Saturday, 9 August 2014


We got a message a few days ago from a reader who was outraged by the behaviour of his employer. He said:
“I’ve been fully employed by this particular company since January this year. Last month on the 22nd I had an emergency (I had to go to school) so I served them a 24hr notice to inform them that I would leave on the 24th. So the thing now is they don’t want to give me the money I’ve worked for and want to deduct P1050 from my money. I should have been paid yesterday but they haven’t yet paid me! So I just want to know about notice. Am I not supposed to be paid because I’ve served a 24hr notice?"
The core part of this is simple. I suspect the reader is thinking about his notice pay. When you quit your job you only get paid for your notice period if you serve it. If you were expecting to paid a month’s notice then you have to work for that month. If you give them just a day’s notice then you only get paid for that day. On the other hand if they’re trying to deduct money from the period when he was working then he needs to call the Department of Labour immediately.

However the bigger question is this. How can going to school be an emergency?

It turns out that he’d applied for government sponsorship and when it was awarded on a Monday they insisted that he register with the college on Wednesday of the same week, forcing him to quit on the spot, leaving his employer in the lurch. However wouldn’t the decent thing have been to tell his employer that he was thinking of furthering his education? Wouldn’t that have been fair to them?

Another reader had a problem with insurance. She said:
“I have a house that cost P230,000 to build. I insured the house but this year the tenant accidentally hit the house with a vehicle. The quotation for repair (material and labour) was P24,831. I submitted everything to the broker.
They calculated the claim to be just P11,422. When I asked them the method of coming up with that amount the company that did the assessment told me that the house is under-insured hence they came up with that method they call average calculation.

My concern is that the amount to be is just too little even for the material that was quoted. Please help me with your usual investigations before I can sign the acceptance form for compensation.”
The problem is that very few people really understand insurance.

Insurance is about the transfer of risk. We pay our insurance companies to take our financial risk so we don’t have to. So long as we keep paying them the premiums they meet the costs of our misfortune. In effect you say to them “I’ll pay you a monthly premium and in return you pay to fix my car if it’s damaged or replace it if it’s destroyed or stolen”. You pay the premiums, they take the risk.

The question here is how much should the premiums be? Calculating insurance premiums is a complicated business but they’re based on the value of the insured item at the time it needs to be replaced, not the time it was constructed or purchased. If the insurance company was correct that the reader’s house is now worth considerably more than the cost it took to build (and we hope it is) then her premiums should have been much higher than she’d been paying.

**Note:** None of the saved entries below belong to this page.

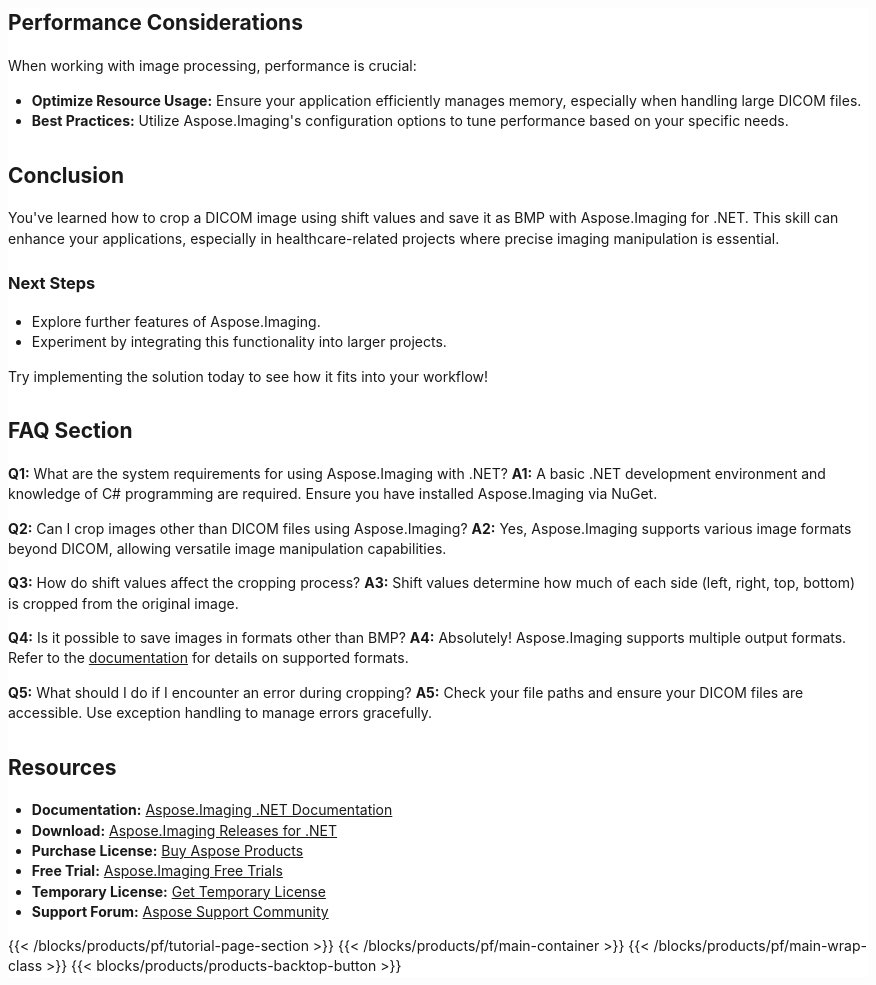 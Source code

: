 ## Performance Considerations

When working with image processing, performance is crucial:
- **Optimize Resource Usage:** Ensure your application efficiently manages memory, especially when handling large DICOM files.
- **Best Practices:** Utilize Aspose.Imaging's configuration options to tune performance based on your specific needs.

## Conclusion

You've learned how to crop a DICOM image using shift values and save it as BMP with Aspose.Imaging for .NET. This skill can enhance your applications, especially in healthcare-related projects where precise imaging manipulation is essential.

### Next Steps
- Explore further features of Aspose.Imaging.
- Experiment by integrating this functionality into larger projects.

Try implementing the solution today to see how it fits into your workflow!

## FAQ Section

**Q1:** What are the system requirements for using Aspose.Imaging with .NET?
**A1:** A basic .NET development environment and knowledge of C# programming are required. Ensure you have installed Aspose.Imaging via NuGet.

**Q2:** Can I crop images other than DICOM files using Aspose.Imaging?
**A2:** Yes, Aspose.Imaging supports various image formats beyond DICOM, allowing versatile image manipulation capabilities.

**Q3:** How do shift values affect the cropping process?
**A3:** Shift values determine how much of each side (left, right, top, bottom) is cropped from the original image.

**Q4:** Is it possible to save images in formats other than BMP?
**A4:** Absolutely! Aspose.Imaging supports multiple output formats. Refer to the [documentation](https://reference.aspose.com/imaging/net/) for details on supported formats.

**Q5:** What should I do if I encounter an error during cropping?
**A5:** Check your file paths and ensure your DICOM files are accessible. Use exception handling to manage errors gracefully.

## Resources
- **Documentation:** [Aspose.Imaging .NET Documentation](https://reference.aspose.com/imaging/net/)
- **Download:** [Aspose.Imaging Releases for .NET](https://releases.aspose.com/imaging/net/)
- **Purchase License:** [Buy Aspose Products](https://purchase.aspose.com/buy)
- **Free Trial:** [Aspose.Imaging Free Trials](https://releases.aspose.com/imaging/net/)
- **Temporary License:** [Get Temporary License](https://purchase.aspose.com/temporary-license/)
- **Support Forum:** [Aspose Support Community](https://forum.aspose.com/c/imaging/10)

{{< /blocks/products/pf/tutorial-page-section >}}
{{< /blocks/products/pf/main-container >}}
{{< /blocks/products/pf/main-wrap-class >}}
{{< blocks/products/products-backtop-button >}} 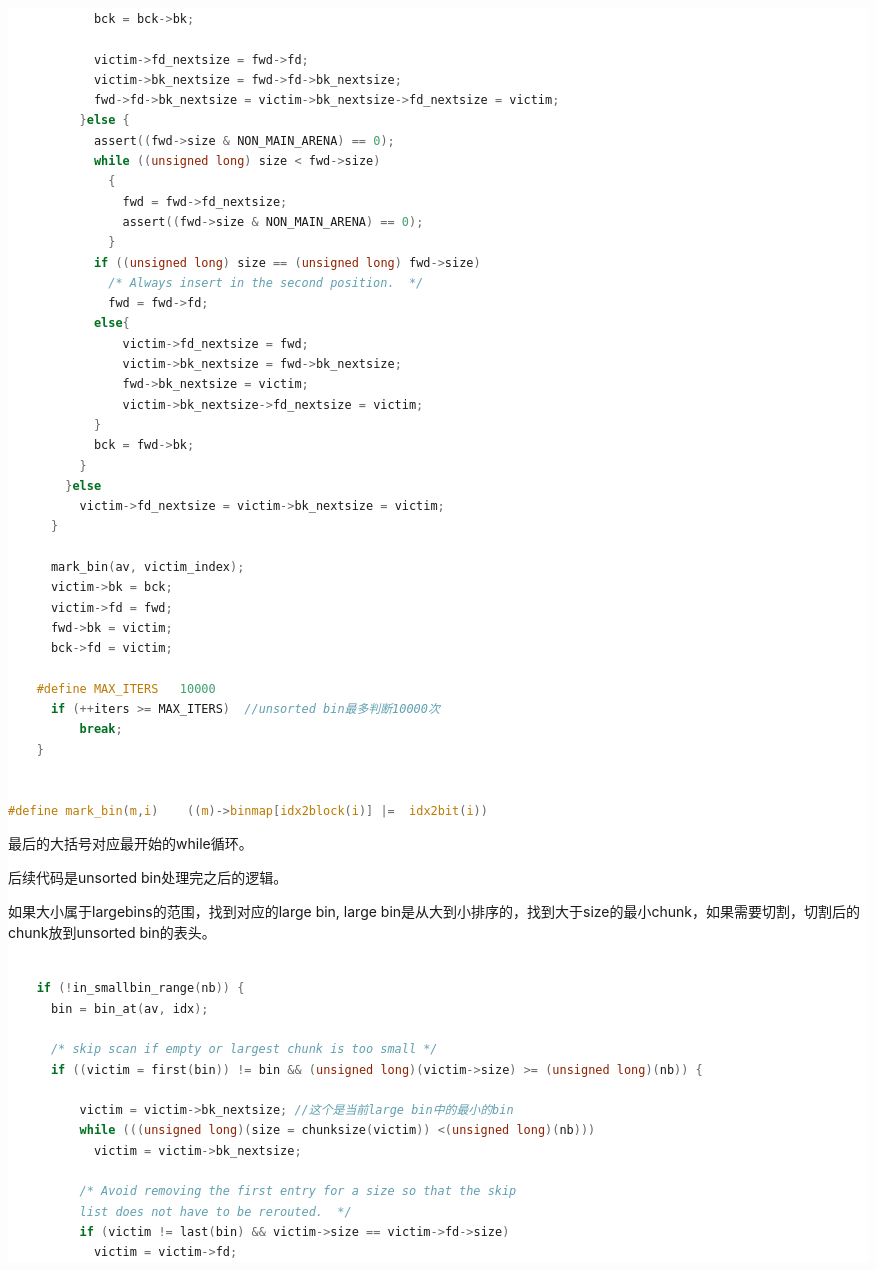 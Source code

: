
```c
      	    bck = bck->bk;

      	    victim->fd_nextsize = fwd->fd;
      	    victim->bk_nextsize = fwd->fd->bk_nextsize;
      	    fwd->fd->bk_nextsize = victim->bk_nextsize->fd_nextsize = victim;
      	  }else {
      	    assert((fwd->size & NON_MAIN_ARENA) == 0);
      	    while ((unsigned long) size < fwd->size)
    	      {
          		fwd = fwd->fd_nextsize;
          		assert((fwd->size & NON_MAIN_ARENA) == 0);
    	      }
      	    if ((unsigned long) size == (unsigned long) fwd->size)
      	      /* Always insert in the second position.  */
      	      fwd = fwd->fd;
      	    else{
          		victim->fd_nextsize = fwd;
          		victim->bk_nextsize = fwd->bk_nextsize;
          		fwd->bk_nextsize = victim;
          		victim->bk_nextsize->fd_nextsize = victim;
      	    }
      	    bck = fwd->bk;
      	  }
      	}else
      	  victim->fd_nextsize = victim->bk_nextsize = victim;
      }

      mark_bin(av, victim_index);
      victim->bk = bck;
      victim->fd = fwd;
      fwd->bk = victim;
      bck->fd = victim;

    #define MAX_ITERS	10000
      if (++iters >= MAX_ITERS)  //unsorted bin最多判断10000次
	      break;
    }


#define mark_bin(m,i)    ((m)->binmap[idx2block(i)] |=  idx2bit(i))

```
最后的大括号对应最开始的while循环。

后续代码是unsorted bin处理完之后的逻辑。

如果大小属于largebins的范围，找到对应的large bin, large bin是从大到小排序的，找到大于size的最小chunk，如果需要切割，切割后的chunk放到unsorted bin的表头。
```c

    if (!in_smallbin_range(nb)) {
      bin = bin_at(av, idx);

      /* skip scan if empty or largest chunk is too small */
      if ((victim = first(bin)) != bin && (unsigned long)(victim->size) >= (unsigned long)(nb)) {

	      victim = victim->bk_nextsize; //这个是当前large bin中的最小的bin
	      while (((unsigned long)(size = chunksize(victim)) <(unsigned long)(nb)))
	        victim = victim->bk_nextsize;

	      /* Avoid removing the first entry for a size so that the skip
	      list does not have to be rerouted.  */
	      if (victim != last(bin) && victim->size == victim->fd->size)
	        victim = victim->fd;
```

Given that they’re offering to pay about half of the amount she claimed it sounds like her house is now worth half a million rather than a quarter. While that’s good news for her, it’s also bad news for her insurance policy. I suspect she should have been paying insurance premiums twice as high as she had been. The effect of only paying half is that she was only half-insured, hence the half payment.

The real fear is what would have happened if the house had been complete destroyed? All she would have got is the original construction costs from several years ago. That wouldn’t’ have covered the costs to rebuild the house. She would have been ruined. Maybe this small damage is a painful but useful lesson on how insurance works?

The lesson is that you must have adequate insurance based on the current value of the items covered. We all need to update our insurance policies every year as things either increase or decease in value. Remember that while having insurance might seem expensive, it’s a lot cheaper than not having it.

Another reader asked us for advice:
“We booked a new car at the end of May and we were expecting to receive the car in July. Now they are saying they are increasing the price from 1st August, and as the vehicle will be delivered in August I will be charged the increased price. They are increasing the price after the quote was finalised. Even the exchange rate was finalised and deposit paid. I find this very unfair.”
Surely this is very simple? The dealer went back on a deal. That’s not how business is done.

Our advice is to write the dealer a letter cancelling the deal completely and demanding a full refund. The reader had a contract with the dealer to buy the car at a price that was previously agreed and they had no right to change that contract without her consent. The simple truth is that any company that tries to do this can’t be trusted and we shouldn’t give them our business.

Keep the questions coming in to us, remember that help from Consumer Watchdog is one of the few things in life that is entirely free!